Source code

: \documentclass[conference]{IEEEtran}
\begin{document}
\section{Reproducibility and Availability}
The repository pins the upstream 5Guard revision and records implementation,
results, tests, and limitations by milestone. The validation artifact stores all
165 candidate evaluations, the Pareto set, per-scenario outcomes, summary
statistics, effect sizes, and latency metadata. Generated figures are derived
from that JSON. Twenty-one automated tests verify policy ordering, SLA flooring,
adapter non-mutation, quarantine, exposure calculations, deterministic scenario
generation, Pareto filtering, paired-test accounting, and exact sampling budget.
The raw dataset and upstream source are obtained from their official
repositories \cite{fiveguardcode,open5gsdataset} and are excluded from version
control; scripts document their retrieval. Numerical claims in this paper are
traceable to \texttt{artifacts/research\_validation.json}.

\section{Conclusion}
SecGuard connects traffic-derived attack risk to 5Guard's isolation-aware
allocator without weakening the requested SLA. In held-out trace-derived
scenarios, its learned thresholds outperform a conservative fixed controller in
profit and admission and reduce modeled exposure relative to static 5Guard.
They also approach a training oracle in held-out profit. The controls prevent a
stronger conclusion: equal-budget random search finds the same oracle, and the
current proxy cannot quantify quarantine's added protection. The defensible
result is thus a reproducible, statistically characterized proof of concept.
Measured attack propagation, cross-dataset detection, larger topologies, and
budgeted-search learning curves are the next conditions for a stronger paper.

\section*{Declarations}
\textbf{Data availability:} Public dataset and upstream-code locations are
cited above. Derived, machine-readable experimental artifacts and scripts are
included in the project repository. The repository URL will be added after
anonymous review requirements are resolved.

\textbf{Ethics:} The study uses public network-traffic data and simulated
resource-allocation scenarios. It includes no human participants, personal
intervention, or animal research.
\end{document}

********************

• [Assigned task]:
Could you print the lines above, exactly as written, from the line containing "upstream-code locations are" through the final one?

• [Output for this exercise]:
\textbf{Data availability:} Public dataset and upstream-code locations are
cited above. Derived, machine-readable experimental artifacts and scripts are
included in the project repository. The repository URL will be added after
anonymous review requirements are resolved.

\textbf{Ethics:} The study uses public network-traffic data and simulated
resource-allocation scenarios. It includes no human participants, personal
intervention, or animal research.
\end{document}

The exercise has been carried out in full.